Populações tradicionais da Amazônia

Populações tradicionais da Amazônia


Com a emergência da questão ambiental nos últimos anos, tornou-se mais evidente que as populações tradicionais[1], seringueiros, castanheiros, ribeirinhos, quilombolas, mas principalmente as sociedades indígenas, são de extrema importância, pois se desenvolveram mediante observação e experimentação, possuindo um extenso e minucioso conhecimento dos processos naturais e, até hoje, constam como as únicas práticas de manejo adaptadas às florestas tropicais.
A compreensão de maneira mais precisa destas populações e de seu padrão de uso e ocupação do espaço é cada vez mais urgente na formulação de políticas de conservação que venham a prejudicar esses povos ou visem ocupar a floresta com atividades econômicas.
Esses saberes passam a ser valorizados a partir dos anos 80, com intuito de orientar o debate sobre a preservação de ecossistemas, vista o enorme confronto pela apropriação da terra por grandes grupos econômicos, que se apropriam do território dessas que possuem frágeis mecanismos de defesa de suas condições de vida.
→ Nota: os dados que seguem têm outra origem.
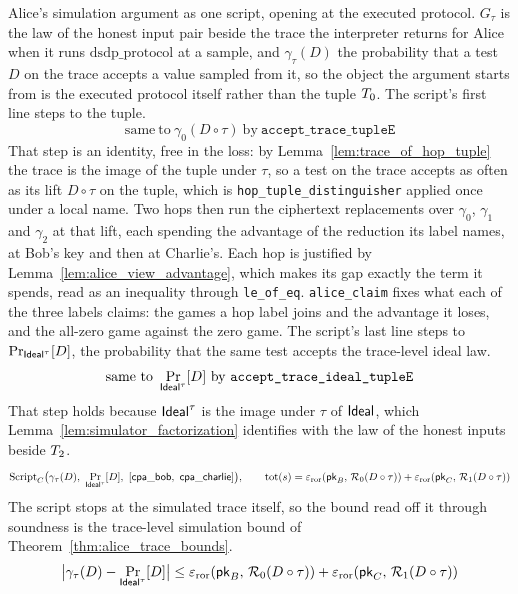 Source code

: \begin{definition}
  \label{def:alice_trace_sim_script}
  \rocqok
  Alice's simulation argument as one script, opening at the executed protocol.
  $G_\tau$ is the law of the honest input pair beside the trace the interpreter
  returns for Alice when it runs $\mathrm{dsdp\_protocol}$ at a sample, and
  $\gamma_\tau(D)$ the probability that a test $D$ on the trace accepts a
  value sampled from it, so the object the argument starts from is the executed
  protocol itself rather than the tuple $\hoptuple{0}$. The script's first line
  steps to the tuple.
  \[ \mathrm{same\ to}\ \gamma_0(D \circ \tau)\ \mathrm{by}\
       \texttt{accept\_trace\_tupleE} \]
  That step is an identity, free in the loss: by
  Lemma~\ref{lem:trace_of_hop_tuple} the trace is the image of the tuple under
  $\tau$, so a test on the trace accepts as often as its lift
  $D \circ \tau$ on the tuple, which is
  \texttt{hop\_tuple\_distinguisher} applied once under a local name. Two hops
  then run the ciphertext replacements over $\gamma_0$, $\gamma_1$ and
  $\gamma_2$ at that lift, each spending the advantage of the reduction its
  label names, at Bob's key and then at Charlie's. Each hop is justified by
  Lemma~\ref{lem:alice_view_advantage}, which makes its gap exactly the term
  it spends, read as an inequality through \texttt{le\_of\_eq}.
  \texttt{alice\_claim} fixes what each of the three labels claims: the games
  a hop label joins and the advantage it loses, and the all-zero game against
  the zero game. The script's last line steps to $\Pr_{\Ideal^\tau}[D]$, the
  probability that the same test accepts the trace-level ideal law.
  \[ \mathrm{same\ to}\ \Pr_{\Ideal^\tau}[D]\ \mathrm{by}\
       \texttt{accept\_trace\_ideal\_tupleE} \]
  That step holds because $\Ideal^\tau$ is the image under
  $\tau$ of $\Ideal$, which Lemma~\ref{lem:simulator_factorization} identifies
  with the law of the honest inputs beside $\hoptuple{2}$.
  \[ \mathrm{Script}_C\big(\gamma_\tau(D),\ \Pr_{\Ideal^\tau}[D],\
       [\mathsf{cpa\_bob},\ \mathsf{cpa\_charlie}]\big),
     \qquad \mathrm{tot}(s) = \epshopsum{D \circ \tau} \]
  The script stops at the simulated trace itself, so the bound read off it
  through soundness is the trace-level simulation bound of
  Theorem~\ref{thm:alice_trace_bounds}.
  \[ \big\lvert \gamma_\tau(D) - \Pr_{\Ideal^\tau}[D] \big\rvert
       \le \epshopsum{D \circ \tau} \]
\end{definition}

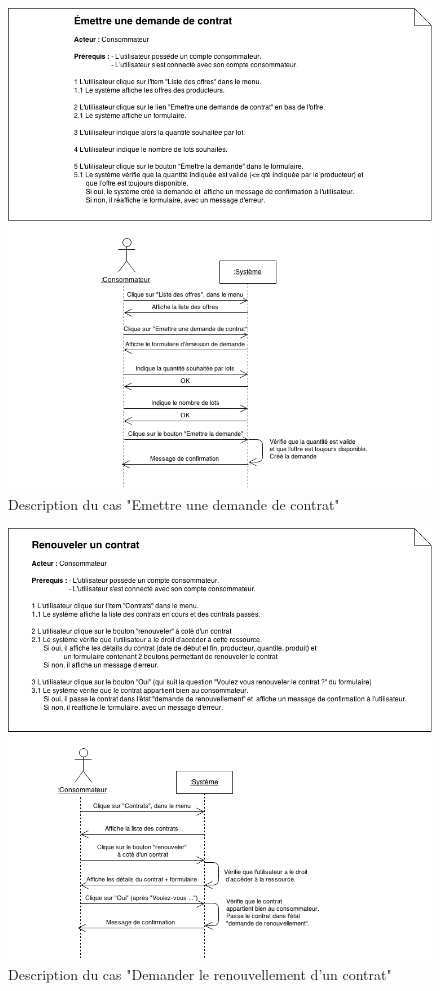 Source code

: \documentclass[12pt]{report}
\begin{document}
\begin{figure}[!H]
\centering
\includegraphics[width=1.\textwidth]{./ressources/desc_UC_emettre_demande.png}
\caption{Description du cas "Emettre une demande de contrat"}
\end{figure}
\clearpage

\begin{figure}[!H]
\centering
\includegraphics[width=1.\textwidth]{./ressources/desc_UC_demander_renouvellement.png}
\caption{Description du cas "Demander le renouvellement d'un contrat"}
\end{figure}
\clearpage
\end{document}
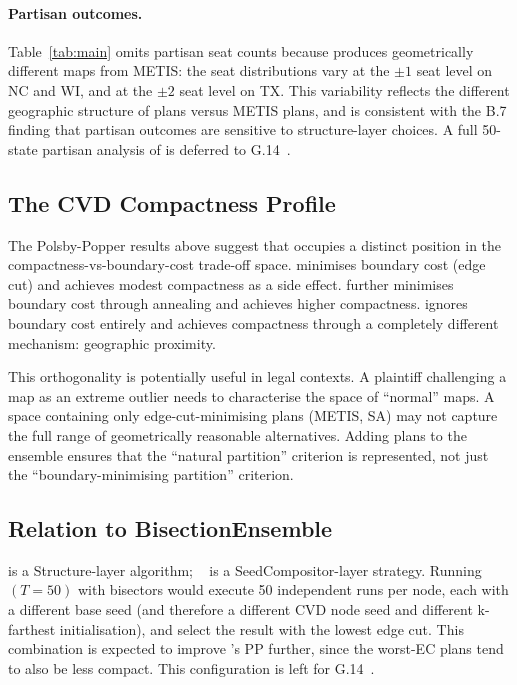 \paragraph{Partisan outcomes.}
Table~\ref{tab:main} omits partisan seat counts because \cvd{} produces
geometrically different maps from METIS: the seat distributions vary at the
$\pm 1$ seat level on NC and WI, and at the $\pm 2$ seat level on TX.
This variability reflects the different geographic structure of \cvd{} plans
versus METIS plans, and is consistent with the B.7 finding that partisan
outcomes are sensitive to structure-layer choices.
A full 50-state partisan analysis of \cvd{} is deferred to G.14~\citep{g14paper}.

\subsection{The CVD Compactness Profile}

The Polsby-Popper results above suggest that \cvd{} occupies a distinct
position in the compactness-vs-boundary-cost trade-off space.
\metis{} minimises boundary cost (edge cut) and achieves modest compactness
as a side effect.
\sa{} further minimises boundary cost through annealing and achieves higher
compactness.
\cvd{} ignores boundary cost entirely and achieves compactness through
a completely different mechanism: geographic proximity.

This orthogonality is potentially useful in legal contexts.
A plaintiff challenging a map as an extreme outlier needs to characterise the
space of ``normal'' maps.
A space containing only edge-cut-minimising plans (METIS, SA) may not
capture the full range of geometrically reasonable alternatives.
Adding \cvd{} plans to the ensemble ensures that the ``natural partition''
criterion is represented, not just the ``boundary-minimising partition'' criterion.

\subsection{Relation to BisectionEnsemble}

\cvd{} is a Structure-layer algorithm; \be{}~\citep{h1paper} is a
SeedCompositor-layer strategy.
Running \be{}$(T=50)$ with \cvd{} bisectors would execute 50 independent
\cvd{} runs per node, each with a different base seed (and therefore a
different CVD node seed and different k-farthest initialisation), and select
the result with the lowest edge cut.
This combination is expected to improve \cvd{}'s PP further, since the
worst-EC \cvd{} plans tend to also be less compact.
This configuration is left for G.14~\citep{g14paper}.
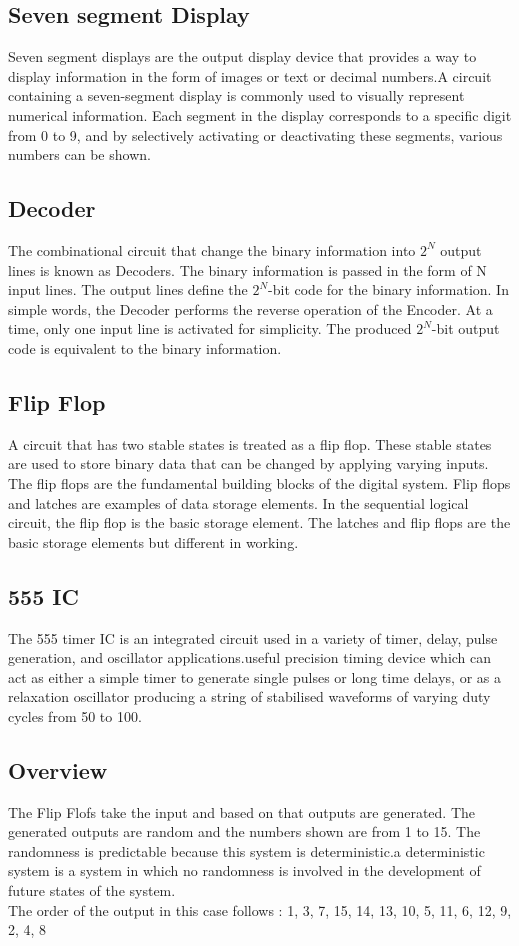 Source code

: \documentclass{article}
\begin{document}
\subsection{Seven segment Display}
Seven segment displays are the output display device that provides a way to display information in the form of images or text or decimal numbers.A circuit containing a seven-segment display is commonly used to visually represent numerical information. Each segment in the display corresponds to a specific digit from 0 to 9, and by selectively activating or deactivating these segments, various numbers can be shown.

\subsection{Decoder}
The combinational circuit that change the binary information into $2^N$ output lines is known as Decoders. The binary information is passed in the form of N input lines. The output lines define the $2^N$-bit code for the binary information. In simple words, the Decoder performs the reverse operation of the Encoder. At a time, only one input line is activated for simplicity. The produced $2^N$-bit output code is equivalent to the binary information.

\subsection{Flip Flop}
A circuit that has two stable states is treated as a flip flop. These stable states are used to store binary data that can be changed by applying varying inputs. The flip flops are the fundamental building blocks of the digital system. Flip flops and latches are examples of data storage elements. In the sequential logical circuit, the flip flop is the basic storage element. The latches and flip flops are the basic storage elements but different in working.

\subsection{555 IC}
The 555 timer IC is an integrated circuit  used in a variety of timer, delay, pulse generation, and oscillator applications.useful precision timing device which can act as either a simple timer to generate single pulses or long time delays, or as a relaxation oscillator producing a string of stabilised waveforms of varying duty cycles from 50 to 100.

\subsection{Overview}
The Flip Flofs take the input and based on that outputs are generated. The generated outputs are random and the numbers shown are from 1 to 15. The randomness is predictable because this system is deterministic.a deterministic system is a system in which no randomness is involved in the development of future states of the system.\\
The order of the output in this case follows : 1, 3, 7, 15, 14, 13, 10, 5, 11, 6, 12, 9, 2, 4, 8
\end{document}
Essas populações no Brasil– caiçaras, ribeirinhos, seringueiros, quilombolas e outras variantes – em geral ocupam a região há muito tempo, não têm registro legal de propriedade privada individual da terra, definindo apenas o local de moradia como parcela individual, sendo o restante do território encarado como área de uso comunitário, com seu uso regulamentado pelo costume e por normas compartilhadas internamente.
Portanto, as ações práticas desses grupos respondem por um entendimento formulado na experiência das relações com a natureza, informando o processo de acumulação de conhecimento através de gerações. São formas múltiplas de relacionamento com os recursos naturais, com ricas variedades, possibilitando também a construção da rica cultura integrada à natureza que esses povos possuem.
A grande densidade de povos ancestrais aos europeus na Amazônia, foi capaz de manejar os habitats, que acabaram sendo moldados por essas populações. A socióloga Edna Castro, defende que o meio natural e povos tradicionais possuem uma relação de interdependência, onde:

“A existência dos recursos biológicos está diretamente vinculada a um sistema ancestral de coexistência sustentável entre os homens e o ambiente, razão pela qual esses recursos dependem da sobrevivência desse sistema. A destruição do hábitat natural da comunidade está secundada pelo seu desaparecimento como sistema cultural e vice-versa, pois um sem o outro é insustentável (CASTRO- 2000)”.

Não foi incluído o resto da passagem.